PROBLEM STATEMENT: Output each line of the data word for word, from the first through the line that holds "### 🗄️ Scripts", and leave off whatever follows.

"""

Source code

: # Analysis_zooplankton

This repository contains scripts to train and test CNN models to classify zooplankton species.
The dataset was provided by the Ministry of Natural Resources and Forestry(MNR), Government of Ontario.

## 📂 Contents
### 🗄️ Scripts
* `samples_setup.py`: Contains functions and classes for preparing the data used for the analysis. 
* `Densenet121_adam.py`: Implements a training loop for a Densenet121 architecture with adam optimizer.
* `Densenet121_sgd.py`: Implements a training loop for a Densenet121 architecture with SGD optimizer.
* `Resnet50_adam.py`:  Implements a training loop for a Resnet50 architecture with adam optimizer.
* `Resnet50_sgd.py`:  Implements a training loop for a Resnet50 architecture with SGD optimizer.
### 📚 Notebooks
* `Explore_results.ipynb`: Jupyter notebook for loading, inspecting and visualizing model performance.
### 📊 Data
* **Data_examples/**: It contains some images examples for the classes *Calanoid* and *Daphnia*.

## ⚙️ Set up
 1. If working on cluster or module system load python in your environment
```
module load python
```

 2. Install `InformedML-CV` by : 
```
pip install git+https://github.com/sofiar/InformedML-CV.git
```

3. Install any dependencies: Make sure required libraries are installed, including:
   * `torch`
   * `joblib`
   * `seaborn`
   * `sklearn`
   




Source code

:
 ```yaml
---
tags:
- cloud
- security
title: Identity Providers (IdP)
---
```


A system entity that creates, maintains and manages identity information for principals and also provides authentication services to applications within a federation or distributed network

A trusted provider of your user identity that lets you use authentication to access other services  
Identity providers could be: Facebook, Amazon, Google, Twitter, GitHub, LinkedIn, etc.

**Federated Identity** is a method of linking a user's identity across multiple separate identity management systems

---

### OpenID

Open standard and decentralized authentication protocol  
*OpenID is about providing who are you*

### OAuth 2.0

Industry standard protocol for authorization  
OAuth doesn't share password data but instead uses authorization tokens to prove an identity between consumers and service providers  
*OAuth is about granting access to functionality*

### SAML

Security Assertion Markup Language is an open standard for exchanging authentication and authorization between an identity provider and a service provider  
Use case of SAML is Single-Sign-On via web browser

"""

EXERCISE RESPONSE:
Source code

: # Analysis_zooplankton

This repository contains scripts to train and test CNN models to classify zooplankton species.
The dataset was provided by the Ministry of Natural Resources and Forestry(MNR), Government of Ontario.

## 📂 Contents
### 🗄️ Scripts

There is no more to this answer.